Denise and I talked at length about a week ago about the paper that Monk presents at the conference and whether or not it is meant to be understood. On first read, I just kind of glanced at it to see what it was but didn't really read it. I had the thought that it was part of the whole Structural movement I was forced to learn about in a Literary Criticism class but never really fully understood. I knew for sure that the instructor teaching that class didn't really understand it either. Denise and I talked about how we didn't really expect students to get it but thought we should give them something to show that it is real and that this comes from somewhere. I now see that paper as an important part of the whole book though its importance is difficult to understand.
It all rests on the idea that there is something being represented. As soon as something gets represented, it gets associated with the representation while at the same time cannot be the same as the symbol because the symbol is just a symbol.
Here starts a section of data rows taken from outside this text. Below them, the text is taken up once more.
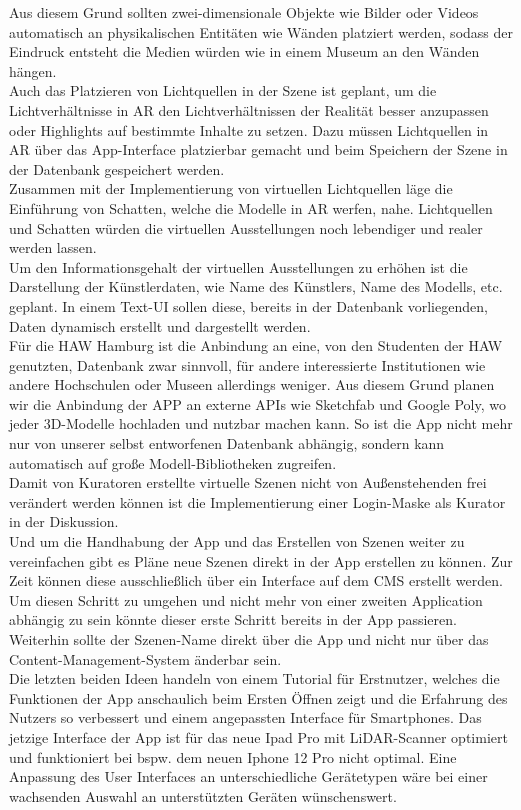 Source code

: \documentclass[titlepage, a4paper, 11pt]{scrartcl}
\begin{document}
        Aus diesem Grund sollten zwei-dimensionale Objekte wie Bilder oder Videos automatisch an physikalischen Entitäten wie Wänden platziert werden, sodass der Eindruck entsteht die Medien würden wie in einem Museum an den Wänden hängen.\\
        Auch das Platzieren von Lichtquellen in der Szene ist geplant, um die Lichtverhältnisse in AR den Lichtverhältnissen der Realität besser anzupassen oder Highlights auf bestimmte Inhalte zu setzen. 
        Dazu müssen Lichtquellen in AR über das App-Interface platzierbar gemacht und beim Speichern der Szene in der Datenbank gespeichert werden.\\
        Zusammen mit der Implementierung von virtuellen Lichtquellen läge die Einführung von Schatten, welche die Modelle in AR werfen, nahe. 
        Lichtquellen und Schatten würden die virtuellen Ausstellungen noch lebendiger und realer werden lassen.\\
        Um den Informationsgehalt der virtuellen Ausstellungen zu erhöhen ist die Darstellung der Künstlerdaten, wie Name des Künstlers, Name des Modells, etc. geplant. 
        In einem Text-UI sollen diese, bereits in der Datenbank vorliegenden, Daten dynamisch erstellt und dargestellt werden.\\
        Für die HAW Hamburg ist die Anbindung an eine, von den Studenten der HAW genutzten, Datenbank zwar sinnvoll, für andere interessierte Institutionen wie andere Hochschulen oder Museen allerdings weniger. 
        Aus diesem Grund planen wir die Anbindung der APP an externe APIs wie Sketchfab und Google Poly, wo jeder 3D-Modelle hochladen und nutzbar machen kann. So ist die App nicht mehr nur von unserer selbst entworfenen Datenbank abhängig, sondern kann automatisch auf große Modell-Bibliotheken zugreifen.\\
        Damit von Kuratoren erstellte virtuelle Szenen nicht von Außenstehenden frei verändert werden können ist die Implementierung einer Login-Maske als Kurator in der Diskussion.\\
        Und um die Handhabung der App und das Erstellen von Szenen weiter zu vereinfachen gibt es Pläne neue Szenen direkt in der App erstellen zu können. Zur Zeit können diese ausschließlich über ein Interface auf dem CMS erstellt werden. 
        Um diesen Schritt zu umgehen und nicht mehr von einer zweiten Application abhängig zu sein könnte dieser erste Schritt bereits in der App passieren. Weiterhin sollte der Szenen-Name direkt über die App und nicht nur über das Content-Management-System änderbar sein.\\
        Die letzten beiden Ideen handeln von einem Tutorial für Erstnutzer, welches die Funktionen der App anschaulich beim Ersten Öffnen zeigt und die Erfahrung des Nutzers so verbessert und einem angepassten Interface für Smartphones. 
        Das jetzige Interface der App ist für das neue Ipad Pro mit LiDAR-Scanner optimiert und funktioniert bei bspw. dem neuen Iphone 12 Pro nicht optimal. Eine Anpassung des User Interfaces an unterschiedliche Gerätetypen wäre bei einer wachsenden Auswahl an unterstützten Geräten wünschenswert.\\
\end{document}
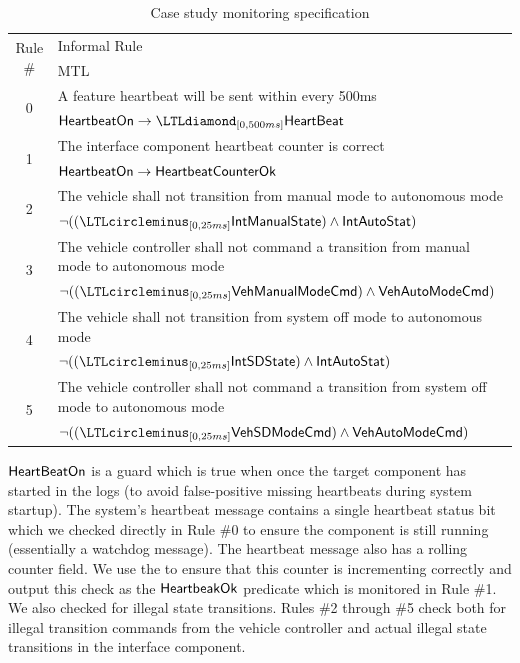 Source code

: \begin{table}[htbp]
\centering
\footnotesize
\begin{tabular}{|c|p{4.5in}|}
\hline \multirow{2}{*}{Rule \#} & Informal Rule \\ & MTL \\
\hline \multirow{2}{*}{0} & A feature heartbeat will be sent within every 500ms \\
& $\pred{HeartbeatOn} \rightarrow \LTLdiamond_{[0,500ms]} \pred{HeartBeat}$ \\
\hline \multirow{2}{*}{1} & The interface component heartbeat counter is correct \\
& $\mathsf{HeartbeatOn} \rightarrow \mathsf{HeartbeatCounterOk}$ \\
\hline \multirow{2}{*}{2} & The vehicle shall not transition from manual mode to autonomous mode \\
&  $\neg ((\LTLcircleminus_{[0,25ms]} \pred{IntManualState}) \wedge \pred{IntAutoStat})$\\
\hline \multirow{2}{*}{3} & The vehicle controller shall not command a transition from manual mode to autonomous mode \\
& $\neg ((\LTLcircleminus_{[0,25ms]} \pred{VehManualModeCmd}) \wedge \pred{VehAutoModeCmd})$\\
\hline \multirow{2}{*}{4} & The vehicle shall not transition from system off mode to autonomous mode \\
&  $\neg ((\LTLcircleminus_{[0,25ms]} \pred{IntSDState}) \wedge \pred{IntAutoStat})$\\
\hline \multirow{2}{*}{5} & The vehicle controller shall not command a transition from system off mode to autonomous mode \\
& $\neg ((\LTLcircleminus_{[0,25ms]} \pred{VehSDModeCmd}) \wedge \pred{VehAutoModeCmd})$\\
\hline
\end{tabular}
\caption{Case study monitoring specification \label{tab:monspec}}
\end{table}

$\mathsf{HeartBeatOn}$ is a guard which is true when once the target component has started in the logs (to avoid false-positive missing heartbeats during system startup). 
The system's heartbeat message contains a single heartbeat status bit which we checked directly in Rule \#0 to ensure the component is still running (essentially a watchdog message). 
The heartbeat message also has a rolling counter field. 
We use the \sfmap to ensure that this counter is incrementing correctly and output this check as the $\mathsf{HeartbeakOk}$ predicate which is monitored in Rule \#1.
We also checked for illegal state transitions. Rules \#2 through \#5 check both for illegal transition commands from the vehicle controller and actual illegal state transitions in the interface component.

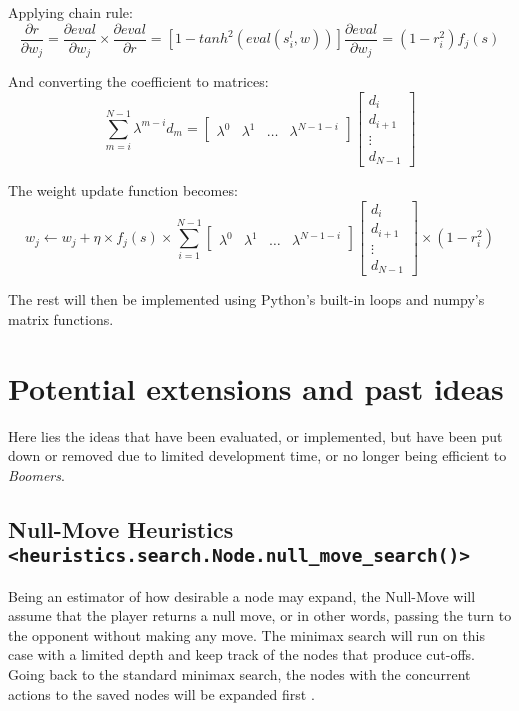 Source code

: \documentclass[]{article}
\begin{document}
Applying chain rule:
\[
\frac{\partial r}{\partial w_j} 
= \frac{\partial eval}{\partial w_j}\times\frac{\partial eval}{\partial r} 
= [1-tanh^2(eval(s^l_i,w))]\frac{\partial eval}{\partial w_j} 
= (1-r^2_i)f_j(s)
\]

And converting the coefficient to matrices:
\[
\displaystyle\sum_{m=i}^{N-1} \lambda^{m-i}d_m = 
\begin{bmatrix}
       \lambda^0 & \lambda^1 & \dots & \lambda^{N-1-i}    
\end{bmatrix}
\begin{bmatrix}
       d_i \\ d_{i+1} \\ \vdots \\ d_{N-1}    
\end{bmatrix}
\]

The weight update function becomes:
\[
w_j \gets w_j + \eta \times f_j(s) \times \displaystyle\sum_{i=1}^{N-1}
\begin{bmatrix}
       \lambda^0 & \lambda^1 & \dots & \lambda^{N-1-i}    
\end{bmatrix}
\begin{bmatrix}
       d_i \\ d_{i+1} \\ \vdots \\ d_{N-1}    
\end{bmatrix}
\times (1-r^2_i)
\]

The rest will then be implemented using Python's built-in loops and numpy's matrix functions.

\section{Potential extensions and past ideas}

Here lies the ideas that have been evaluated, or implemented, but have been put down or removed due to limited development time, or no longer being efficient to \emph{Boomers}.

\subsection{Null-Move Heuristics \texttt{<heuristics.search.Node.null\_move\_search()>}}

Being an estimator of how desirable a node may expand, the Null-Move will assume that the player returns a null move, or in other words, passing the turn to the opponent without making any move. The minimax search will run on this case with a limited depth and keep track of the nodes that produce cut-offs. Going back to the standard minimax search, the nodes with the concurrent actions to the saved nodes will be expanded first \cite{null}.\\
\end{document}
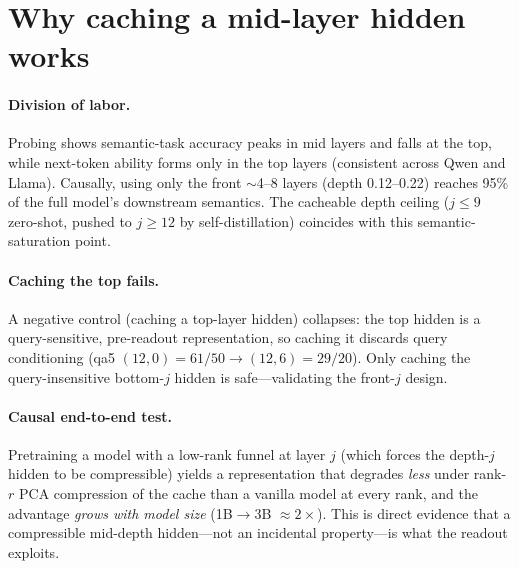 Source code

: \section{Why caching a mid-layer hidden works}
\label{sec:mechanism}
\paragraph{Division of labor.} Probing shows semantic-task accuracy peaks in
mid layers and falls at the top, while next-token ability forms only in the top
layers (consistent across Qwen and Llama). Causally, using only the front
$\sim$4--8 layers (depth 0.12--0.22) reaches 95\% of the full model's
downstream semantics. The cacheable depth ceiling ($j{\le}9$ zero-shot, pushed
to $j{\ge}12$ by self-distillation) coincides with this semantic-saturation
point.
\paragraph{Caching the top fails.} A negative control (caching a top-layer
hidden) collapses: the top hidden is a query-sensitive, pre-readout
representation, so caching it discards query conditioning
(qa5 $(12,0){=}61/50 \to (12,6){=}29/20$). Only caching the query-insensitive
bottom-$j$ hidden is safe---validating the front-$j$ design.
\paragraph{Causal end-to-end test.} Pretraining a model with a low-rank funnel
at layer $j$ (which forces the depth-$j$ hidden to be compressible) yields a
representation that degrades \emph{less} under rank-$r$ PCA compression of the
cache than a vanilla model at every rank, and the advantage \emph{grows with
model size} (1B$\to$3B $\approx 2\times$). This is direct evidence that a
compressible mid-depth hidden---not an incidental property---is what the
readout exploits.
In the case of Monk's paper, he is explaining (or at least I think he's explaining) about that symbol and the thing the symbol represents and says that the key to it all and what makes it really interesting is the slash between them. While I don't entirely get all of that paper and all of the stuff that Sausseure and all the people associated with the stuff I didn't get as an undergrad, I do think there is a level of all of that going on in the book with the different angles of the book.
For instance, in the beginning of the book, Monk says he's the type of person to say Egads. When he is in his Lee alter ego, he also says Egads, which suggests that that alter ego cannot entirely be an alter ego; there are bits of himself that come through. When he's talking to his publisher (before My Pafology) about how he cannot get published, he is told to write something like My Second Failure. That book was his biggest commercial success but he said he hated writing it and said it was about how a character didn't understand why his lighter skinned mother was ostracized by the black community, so he went and killed a bunch of people. How is that so different from My Pafology? Isn't it just an upscale hoity toity version of the same book he later writes and hates? The layering in this book is unreal! You have Native Son retold in My Pafology while the frame story is essentially a more modern version of Invisible Man. I know Monk is not as underground as the protagonist in Invisible Man, but academics and obscure authors, I am sure, feel the types of things the Invisible Man protagonist writes about. Ok, so we have the layers in the actual fiction. Frame story mimics Invisible Man. Novel within the novel mimics Native Son. The novel within the novel also mimics another novel the narrator has written, one that is barely mentioned. All of this representation is explained (kind of) in the paper the narrator presents at a conference but the paper isn't understood. All of this mess (all of the racism in the book and real life) is talked about and talked about and is talked of by people living it, by people outside of it and it is just all talked around and about and upside down, but is it ever understood???
The irony of it all is this is fodder for a paper that could be presented at a conference. But who would be there to hear the paper? A bunch of tenure-seeking people who also write obscure papers to prove that they are academic enough to teach classes that half the time get taught by grad assistants so the "real" teacher can pursue his research. And that, ladies and gentlemen, is why I appreciate my tenure-track position at a community college, where if I want to take a class or write a paper, it is because I want to and not because I have to. Of course, it wouldn't bother me at all to have a grad assistant help me with the grading... : ) But then, I don't have lecture hall class sizes. And a portion of the closed classes always disappears around mid-term, so that my 20-25 students dwindle down to 12-18 students in the end. Again, community college wins from a teaching perspective! Teachers here are encouraged to experiment with their classes and to do faculty development that filters into how they teach their classes.
I'm building steam to write a longer post about academia that I don't really feel like writing right now. Perhaps another day.